DIRECTIONS FOR THIS TASK ▸ Return the data below exactly, please, but drop the pictures.

[Opening DATASET EXTRACT section]

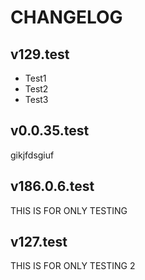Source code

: # CHANGELOG

## v129.test
- Test1
- Test2
- Test3

## v0.0.35.test
gikjfdsgiuf

## v186.0.6.test
THIS IS FOR ONLY TESTING

## v127.test
THIS IS FOR ONLY TESTING 2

[Closing DATASET EXTRACT section]

ANSWER TO THIS EXERCISE ▸
Source code

: # CHANGELOG

## v129.test
- Test1
- Test2
- Test3

## v0.0.35.test
gikjfdsgiuf

## v186.0.6.test
THIS IS FOR ONLY TESTING

## v127.test
THIS IS FOR ONLY TESTING 2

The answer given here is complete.